## Activity
Leave the pictures behind and reproduce every line of the listing exactly.

## Records to use

◇ ◇ ◇ ◇ ◇ ◇ ◇

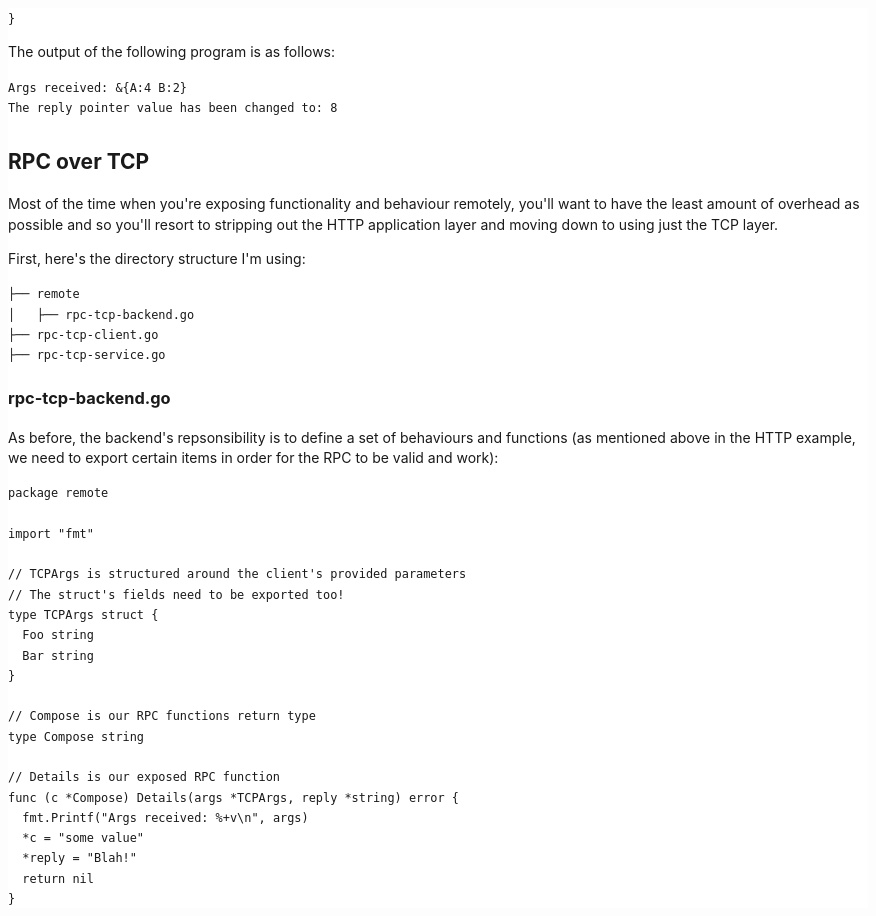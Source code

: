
 ```
}
```

The output of the following program is as follows:

```
Args received: &{A:4 B:2}
The reply pointer value has been changed to: 8
```

## RPC over TCP

Most of the time when you're exposing functionality and behaviour remotely, you'll want to have the least amount of overhead as possible and so you'll resort to stripping out the HTTP application layer and moving down to using just the TCP layer.

First, here's the directory structure I'm using:

```
├── remote
│   ├── rpc-tcp-backend.go
├── rpc-tcp-client.go
├── rpc-tcp-service.go
```

### rpc-tcp-backend.go

As before, the backend's repsonsibility is to define a set of behaviours and functions (as mentioned above in the HTTP example, we need to export certain items in order for the RPC to be valid and work):

```
package remote

import "fmt"

// TCPArgs is structured around the client's provided parameters
// The struct's fields need to be exported too!
type TCPArgs struct {
  Foo string
  Bar string
}

// Compose is our RPC functions return type
type Compose string

// Details is our exposed RPC function
func (c *Compose) Details(args *TCPArgs, reply *string) error {
  fmt.Printf("Args received: %+v\n", args)
  *c = "some value"
  *reply = "Blah!"
  return nil
}
```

◇ ◇ ◇ ◇ ◇ ◇ ◇

## Answer for this exercise
Source code

:
 ```
}
```

The output of the following program is as follows:

```
Args received: &{A:4 B:2}
The reply pointer value has been changed to: 8
```

## RPC over TCP

Most of the time when you're exposing functionality and behaviour remotely, you'll want to have the least amount of overhead as possible and so you'll resort to stripping out the HTTP application layer and moving down to using just the TCP layer.

First, here's the directory structure I'm using:

```
├── remote
│   ├── rpc-tcp-backend.go
├── rpc-tcp-client.go
├── rpc-tcp-service.go
```

### rpc-tcp-backend.go

As before, the backend's repsonsibility is to define a set of behaviours and functions (as mentioned above in the HTTP example, we need to export certain items in order for the RPC to be valid and work):

```
package remote

import "fmt"

// TCPArgs is structured around the client's provided parameters
// The struct's fields need to be exported too!
type TCPArgs struct {
  Foo string
  Bar string
}

// Compose is our RPC functions return type
type Compose string

// Details is our exposed RPC function
func (c *Compose) Details(args *TCPArgs, reply *string) error {
  fmt.Printf("Args received: %+v\n", args)
  *c = "some value"
  *reply = "Blah!"
  return nil
}
```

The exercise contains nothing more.